## Aim of the exercise
Could you give the data that follows again exactly, without its pictures?
....................
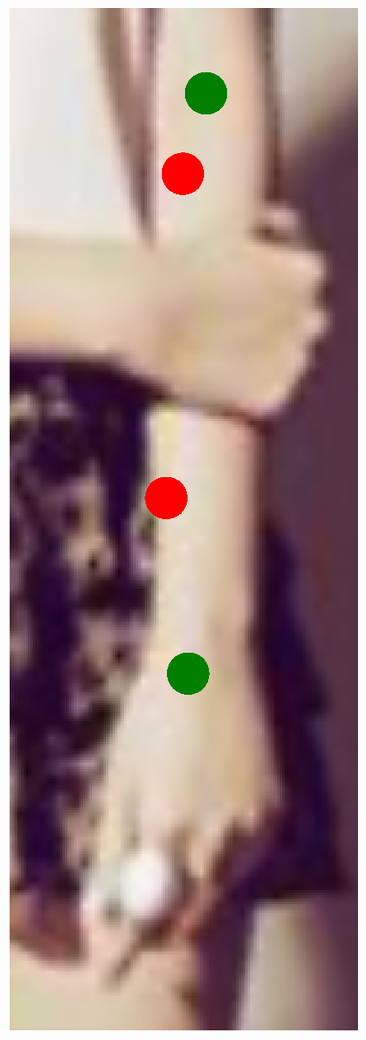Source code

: \begin{figure}[!t]
    \includegraphics[height=\fh]{resources/Fixing/fix_8}
    \hfill

\end{figure}
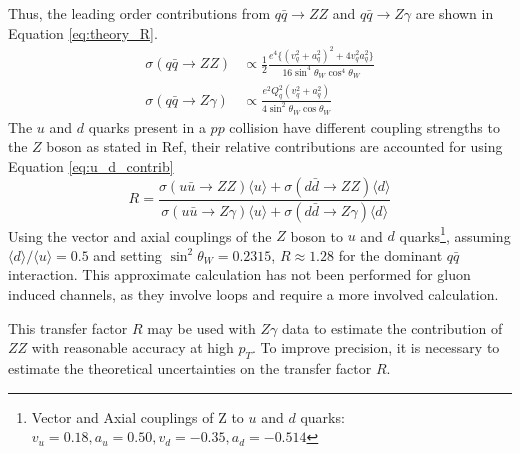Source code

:\documentclass[11pt,a4paper,openright,twoside]{report}
\begin{document}
Thus, the leading order contributions from $q\bar{q}\rightarrow ZZ$ and $q\bar{q}\rightarrow Z\gamma$ are shown in Equation \ref{eq:theory_R}.
\begin{equation}
\begin{split}
	\sigma(q\bar{q}\rightarrow ZZ) &\propto \frac{1}{2}\frac{e^4\{(v_q^2 + a_q^2)^2 + 4v_q^2a_q^2\} }{16\sin^4\theta_W\cos^4\theta_W}\\[1.5ex]
	\sigma(q\bar{q}\rightarrow Z\gamma) &\propto \frac{e^2Q_q^2(v^2_q + a^2_q)}{4\sin^2\theta_W\cos\theta_W}
\end{split}
\label{eq:theory_R}
\end{equation}
The $u$ and $d$ quarks present in a $pp$ collision have different coupling strengths to the $Z$ boson as stated in Ref\cite{Z_coupling}, their relative contributions are accounted for using Equation \ref{eq:u_d_contrib}
\begin{equation}
R = \frac{\sigma(u\bar{u}\rightarrow ZZ)\langle u\rangle + \sigma(d\bar{d}\rightarrow ZZ)\langle d\rangle}{\sigma(u\bar{u}\rightarrow Z\gamma)\langle u\rangle + \sigma(d\bar{d}\rightarrow Z\gamma)\langle d\rangle}
\label{eq:u_d_contrib}
\end{equation}
Using the vector and axial couplings of the $Z$ boson to $u$ and $d$ quarks\footnote{Vector and Axial couplings of Z to $u$ and $d$ quarks: $v_u = 0.18, a_u = 0.50, v_d = -0.35, a_d = -0.514$}, assuming $\langle d \rangle/\langle u\rangle = 0.5$ and setting $\sin^2\theta_W = 0.2315$, $R\approx 1.28$ for the dominant $q\bar{q}$ interaction. This approximate calculation has not been performed for gluon induced channels, as they involve loops and require a more involved calculation.

This transfer factor $R$ may be used with $Z\gamma$ data to estimate the contribution of $ZZ$ with reasonable accuracy at high $p_T$. To improve precision, it is necessary to estimate the theoretical uncertainties on the transfer factor $R$.
\end{document}
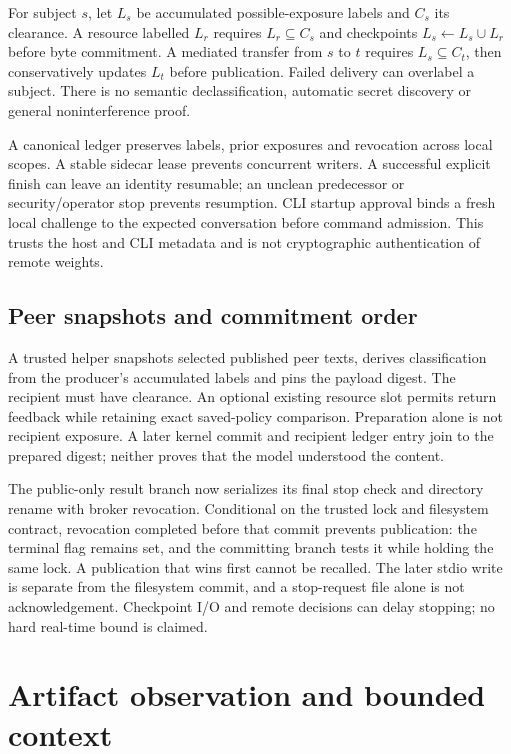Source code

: \documentclass[conference]{IEEEtran}
\begin{document}
For subject \(s\), let \(L_s\) be accumulated possible-exposure labels and \(C_s\) its clearance. A resource labelled \(L_r\) requires \(L_r\subseteq C_s\) and checkpoints \(L_s\leftarrow L_s\cup L_r\) before byte commitment. A mediated transfer from \(s\) to \(t\) requires \(L_s\subseteq C_t\), then conservatively updates \(L_t\) before publication. Failed delivery can overlabel a subject. There is no semantic declassification, automatic secret discovery or general noninterference proof.

A canonical ledger preserves labels, prior exposures and revocation across local scopes. A stable sidecar lease prevents concurrent writers. A successful explicit finish can leave an identity resumable; an unclean predecessor or security/operator stop prevents resumption. CLI startup approval binds a fresh local challenge to the expected conversation before command admission. This trusts the host and CLI metadata and is not cryptographic authentication of remote weights.

\subsection{Peer snapshots and commitment order}\label{peer-snapshots-and-commitment-order}

A trusted helper snapshots selected published peer texts, derives classification from the producer's accumulated labels and pins the payload digest. The recipient must have clearance. An optional existing resource slot permits return feedback while retaining exact saved-policy comparison. Preparation alone is not recipient exposure. A later kernel commit and recipient ledger entry join to the prepared digest; neither proves that the model understood the content.

The public-only result branch now serializes its final stop check and directory rename with broker revocation. Conditional on the trusted lock and filesystem contract, revocation completed before that commit prevents publication: the terminal flag remains set, and the committing branch tests it while holding the same lock. A publication that wins first cannot be recalled. The later stdio write is separate from the filesystem commit, and a stop-request file alone is not acknowledgement. Checkpoint I/O and remote decisions can delay stopping; no hard real-time bound is claimed.

\section{Artifact observation and bounded context}\label{artifact-observation-and-bounded-context}
\end{document}
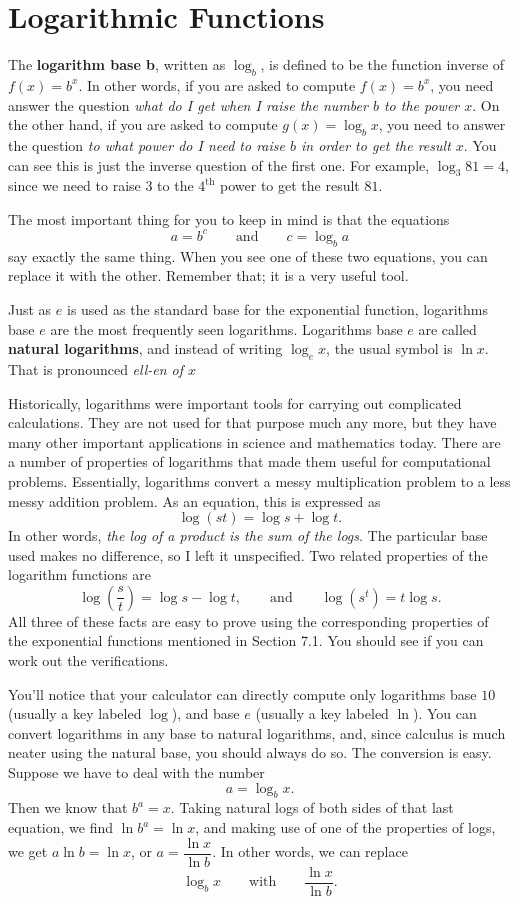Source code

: \section{Logarithmic Functions}

The \textbf{logarithm base b}, written as $\log_b$, is defined to
be the function inverse of $f(x)=b^x$. In other words, if you are asked
to compute $f(x) = b^x$, you need answer the question \emph{what do I get
when I raise the number $b$ to the power $x$}. On the other hand, if
you are asked to compute $g(x)=\log_b x$, you need to answer the
question \emph{to what power do I need to raise $b$ in order to get the result $x$}.
You can see this is just the inverse question of the first one. For
example, $\log_3 81 = 4$, since we need to raise $3$ to the $4^\text{th}$
power to get the result $81$.

The most important thing for you to keep in mind is that the
equations
\[a=b^c\qquad\text{and}\qquad c=\log_b a\]
say exactly the same thing. When you see one of these two equations, you
can replace it with the other. Remember that; it is a very useful
tool.

Just as $e$ is used as the standard base for the exponential
function, logarithms base $e$ are the most frequently seen logarithms.
Logarithms base $e$ are called \textbf{natural logarithms}, and instead of
writing $\log_e x$, the usual symbol is $\ln x$.  That  is pronounced 
\emph{ell-en of $x$}

Historically, logarithms were important tools for carrying out
complicated calculations. They are not used for that purpose much any
more, but they have many other important applications in science and
mathematics today. There are a number of properties of logarithms that
made them useful for computational problems. Essentially, logarithms
convert a messy multiplication problem to a less messy addition problem.
As an equation, this is expressed as
\[\log(st) = \log s + \log t.\]
In other words, \emph{the log of a product is the sum of the logs}.
The particular base used makes no difference, so I left it unspecified.
Two related properties of the logarithm functions are
\[
 \log\left(\frac st\right) = \log s - \log t,
 \qquad\text{and}\qquad
 \log \left(s^t\right) = t\log s.
\]
All three of these facts are easy to prove using the corresponding
properties of the exponential functions mentioned in Section 7.1. You
should see if you can work out the verifications.

You'll notice that your calculator can directly compute only
logarithms base $10$ (usually a key labeled $\log$), and base $e$
(usually a key labeled $\ln$). You can convert logarithms in any base to
natural logarithms, and, since calculus is much neater using the natural
base, you should always do so. The conversion is easy. Suppose we
have to deal with the number
\[a = \log_b x.\]
Then we know that $b^a=x$.
Taking natural logs of both sides of that last equation, we find
$\ln b^a=\ln x$,
and making use of one of the properties of logs, we
get $a\ln b = \ln x$,
or $a=\dfrac{\ln x}{\ln b}.$
In other words, we
can replace 
\[\log_b x\qquad\text{with}\qquad\frac{\ln x}{\ln b}.\]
....................
## Result of the exercise
Source code

: \begin{figure}[!t]
    \includegraphics[height=\fh]{resources/Fixing/fix_8}
    \hfill

\end{figure}
Source code

:\documentclass[11pt,a4paper,openright,twoside]{report}
\begin{document}
Thus, the leading order contributions from $q\bar{q}\rightarrow ZZ$ and $q\bar{q}\rightarrow Z\gamma$ are shown in Equation \ref{eq:theory_R}.
\begin{equation}
\begin{split}
	\sigma(q\bar{q}\rightarrow ZZ) &\propto \frac{1}{2}\frac{e^4\{(v_q^2 + a_q^2)^2 + 4v_q^2a_q^2\} }{16\sin^4\theta_W\cos^4\theta_W}\\[1.5ex]
	\sigma(q\bar{q}\rightarrow Z\gamma) &\propto \frac{e^2Q_q^2(v^2_q + a^2_q)}{4\sin^2\theta_W\cos\theta_W}
\end{split}
\label{eq:theory_R}
\end{equation}
The $u$ and $d$ quarks present in a $pp$ collision have different coupling strengths to the $Z$ boson as stated in Ref\cite{Z_coupling}, their relative contributions are accounted for using Equation \ref{eq:u_d_contrib}
\begin{equation}
R = \frac{\sigma(u\bar{u}\rightarrow ZZ)\langle u\rangle + \sigma(d\bar{d}\rightarrow ZZ)\langle d\rangle}{\sigma(u\bar{u}\rightarrow Z\gamma)\langle u\rangle + \sigma(d\bar{d}\rightarrow Z\gamma)\langle d\rangle}
\label{eq:u_d_contrib}
\end{equation}
Using the vector and axial couplings of the $Z$ boson to $u$ and $d$ quarks\footnote{Vector and Axial couplings of Z to $u$ and $d$ quarks: $v_u = 0.18, a_u = 0.50, v_d = -0.35, a_d = -0.514$}, assuming $\langle d \rangle/\langle u\rangle = 0.5$ and setting $\sin^2\theta_W = 0.2315$, $R\approx 1.28$ for the dominant $q\bar{q}$ interaction. This approximate calculation has not been performed for gluon induced channels, as they involve loops and require a more involved calculation.

This transfer factor $R$ may be used with $Z\gamma$ data to estimate the contribution of $ZZ$ with reasonable accuracy at high $p_T$. To improve precision, it is necessary to estimate the theoretical uncertainties on the transfer factor $R$.
\end{document}
Source code

: \documentclass[conference]{IEEEtran}
\begin{document}
For subject \(s\), let \(L_s\) be accumulated possible-exposure labels and \(C_s\) its clearance. A resource labelled \(L_r\) requires \(L_r\subseteq C_s\) and checkpoints \(L_s\leftarrow L_s\cup L_r\) before byte commitment. A mediated transfer from \(s\) to \(t\) requires \(L_s\subseteq C_t\), then conservatively updates \(L_t\) before publication. Failed delivery can overlabel a subject. There is no semantic declassification, automatic secret discovery or general noninterference proof.

A canonical ledger preserves labels, prior exposures and revocation across local scopes. A stable sidecar lease prevents concurrent writers. A successful explicit finish can leave an identity resumable; an unclean predecessor or security/operator stop prevents resumption. CLI startup approval binds a fresh local challenge to the expected conversation before command admission. This trusts the host and CLI metadata and is not cryptographic authentication of remote weights.

\subsection{Peer snapshots and commitment order}\label{peer-snapshots-and-commitment-order}

A trusted helper snapshots selected published peer texts, derives classification from the producer's accumulated labels and pins the payload digest. The recipient must have clearance. An optional existing resource slot permits return feedback while retaining exact saved-policy comparison. Preparation alone is not recipient exposure. A later kernel commit and recipient ledger entry join to the prepared digest; neither proves that the model understood the content.

The public-only result branch now serializes its final stop check and directory rename with broker revocation. Conditional on the trusted lock and filesystem contract, revocation completed before that commit prevents publication: the terminal flag remains set, and the committing branch tests it while holding the same lock. A publication that wins first cannot be recalled. The later stdio write is separate from the filesystem commit, and a stop-request file alone is not acknowledgement. Checkpoint I/O and remote decisions can delay stopping; no hard real-time bound is claimed.

\section{Artifact observation and bounded context}\label{artifact-observation-and-bounded-context}
\end{document}
Source code

: \section{Logarithmic Functions}

The \textbf{logarithm base b}, written as $\log_b$, is defined to
be the function inverse of $f(x)=b^x$. In other words, if you are asked
to compute $f(x) = b^x$, you need answer the question \emph{what do I get
when I raise the number $b$ to the power $x$}. On the other hand, if
you are asked to compute $g(x)=\log_b x$, you need to answer the
question \emph{to what power do I need to raise $b$ in order to get the result $x$}.
You can see this is just the inverse question of the first one. For
example, $\log_3 81 = 4$, since we need to raise $3$ to the $4^\text{th}$
power to get the result $81$.

The most important thing for you to keep in mind is that the
equations
\[a=b^c\qquad\text{and}\qquad c=\log_b a\]
say exactly the same thing. When you see one of these two equations, you
can replace it with the other. Remember that; it is a very useful
tool.

Just as $e$ is used as the standard base for the exponential
function, logarithms base $e$ are the most frequently seen logarithms.
Logarithms base $e$ are called \textbf{natural logarithms}, and instead of
writing $\log_e x$, the usual symbol is $\ln x$.  That  is pronounced 
\emph{ell-en of $x$}

Historically, logarithms were important tools for carrying out
complicated calculations. They are not used for that purpose much any
more, but they have many other important applications in science and
mathematics today. There are a number of properties of logarithms that
made them useful for computational problems. Essentially, logarithms
convert a messy multiplication problem to a less messy addition problem.
As an equation, this is expressed as
\[\log(st) = \log s + \log t.\]
In other words, \emph{the log of a product is the sum of the logs}.
The particular base used makes no difference, so I left it unspecified.
Two related properties of the logarithm functions are
\[
 \log\left(\frac st\right) = \log s - \log t,
 \qquad\text{and}\qquad
 \log \left(s^t\right) = t\log s.
\]
All three of these facts are easy to prove using the corresponding
properties of the exponential functions mentioned in Section 7.1. You
should see if you can work out the verifications.

You'll notice that your calculator can directly compute only
logarithms base $10$ (usually a key labeled $\log$), and base $e$
(usually a key labeled $\ln$). You can convert logarithms in any base to
natural logarithms, and, since calculus is much neater using the natural
base, you should always do so. The conversion is easy. Suppose we
have to deal with the number
\[a = \log_b x.\]
Then we know that $b^a=x$.
Taking natural logs of both sides of that last equation, we find
$\ln b^a=\ln x$,
and making use of one of the properties of logs, we
get $a\ln b = \ln x$,
or $a=\dfrac{\ln x}{\ln b}.$
In other words, we
can replace 
\[\log_b x\qquad\text{with}\qquad\frac{\ln x}{\ln b}.\]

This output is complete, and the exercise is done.